[Dataset items]
________________________________________
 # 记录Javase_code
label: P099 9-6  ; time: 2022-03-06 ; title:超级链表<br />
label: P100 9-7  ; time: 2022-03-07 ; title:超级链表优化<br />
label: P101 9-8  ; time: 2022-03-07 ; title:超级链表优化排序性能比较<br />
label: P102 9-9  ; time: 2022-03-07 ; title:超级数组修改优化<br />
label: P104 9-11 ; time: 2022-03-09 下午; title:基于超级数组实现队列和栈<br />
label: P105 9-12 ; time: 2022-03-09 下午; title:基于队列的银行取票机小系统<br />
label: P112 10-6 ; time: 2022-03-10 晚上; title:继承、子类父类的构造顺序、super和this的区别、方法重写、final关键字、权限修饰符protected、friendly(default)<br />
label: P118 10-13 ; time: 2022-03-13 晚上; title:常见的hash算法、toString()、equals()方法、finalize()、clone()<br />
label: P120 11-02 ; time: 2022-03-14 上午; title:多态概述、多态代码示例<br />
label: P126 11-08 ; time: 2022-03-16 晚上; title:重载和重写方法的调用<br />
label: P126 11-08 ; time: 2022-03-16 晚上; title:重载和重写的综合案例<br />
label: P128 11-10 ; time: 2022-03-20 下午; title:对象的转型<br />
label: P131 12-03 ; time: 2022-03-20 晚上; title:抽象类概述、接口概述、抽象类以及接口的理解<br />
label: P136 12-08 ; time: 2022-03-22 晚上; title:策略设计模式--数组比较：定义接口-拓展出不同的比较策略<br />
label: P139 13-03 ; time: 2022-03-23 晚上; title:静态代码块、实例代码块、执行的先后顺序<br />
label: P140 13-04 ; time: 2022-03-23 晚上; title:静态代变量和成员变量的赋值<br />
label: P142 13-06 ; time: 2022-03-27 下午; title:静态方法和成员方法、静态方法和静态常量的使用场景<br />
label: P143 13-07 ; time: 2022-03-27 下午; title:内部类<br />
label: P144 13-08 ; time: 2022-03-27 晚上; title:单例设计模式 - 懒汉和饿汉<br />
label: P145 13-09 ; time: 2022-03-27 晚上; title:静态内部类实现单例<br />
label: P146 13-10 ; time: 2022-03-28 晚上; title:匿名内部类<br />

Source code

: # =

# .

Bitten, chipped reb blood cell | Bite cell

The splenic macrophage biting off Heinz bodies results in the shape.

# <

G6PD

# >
________________________________________
* _Work to complete_
Each record above needs to be given again exactly as written.

* _Reply to the exercise_
 # 记录Javase_code
label: P099 9-6  ; time: 2022-03-06 ; title:超级链表<br />
label: P100 9-7  ; time: 2022-03-07 ; title:超级链表优化<br />
label: P101 9-8  ; time: 2022-03-07 ; title:超级链表优化排序性能比较<br />
label: P102 9-9  ; time: 2022-03-07 ; title:超级数组修改优化<br />
label: P104 9-11 ; time: 2022-03-09 下午; title:基于超级数组实现队列和栈<br />
label: P105 9-12 ; time: 2022-03-09 下午; title:基于队列的银行取票机小系统<br />
label: P112 10-6 ; time: 2022-03-10 晚上; title:继承、子类父类的构造顺序、super和this的区别、方法重写、final关键字、权限修饰符protected、friendly(default)<br />
label: P118 10-13 ; time: 2022-03-13 晚上; title:常见的hash算法、toString()、equals()方法、finalize()、clone()<br />
label: P120 11-02 ; time: 2022-03-14 上午; title:多态概述、多态代码示例<br />
label: P126 11-08 ; time: 2022-03-16 晚上; title:重载和重写方法的调用<br />
label: P126 11-08 ; time: 2022-03-16 晚上; title:重载和重写的综合案例<br />
label: P128 11-10 ; time: 2022-03-20 下午; title:对象的转型<br />
label: P131 12-03 ; time: 2022-03-20 晚上; title:抽象类概述、接口概述、抽象类以及接口的理解<br />
label: P136 12-08 ; time: 2022-03-22 晚上; title:策略设计模式--数组比较：定义接口-拓展出不同的比较策略<br />
label: P139 13-03 ; time: 2022-03-23 晚上; title:静态代码块、实例代码块、执行的先后顺序<br />
label: P140 13-04 ; time: 2022-03-23 晚上; title:静态代变量和成员变量的赋值<br />
label: P142 13-06 ; time: 2022-03-27 下午; title:静态方法和成员方法、静态方法和静态常量的使用场景<br />
label: P143 13-07 ; time: 2022-03-27 下午; title:内部类<br />
label: P144 13-08 ; time: 2022-03-27 晚上; title:单例设计模式 - 懒汉和饿汉<br />
label: P145 13-09 ; time: 2022-03-27 晚上; title:静态内部类实现单例<br />
label: P146 13-10 ; time: 2022-03-28 晚上; title:匿名内部类<br />

Source code

: # =

# .

Bitten, chipped reb blood cell | Bite cell

The splenic macrophage biting off Heinz bodies results in the shape.

# <

G6PD

# >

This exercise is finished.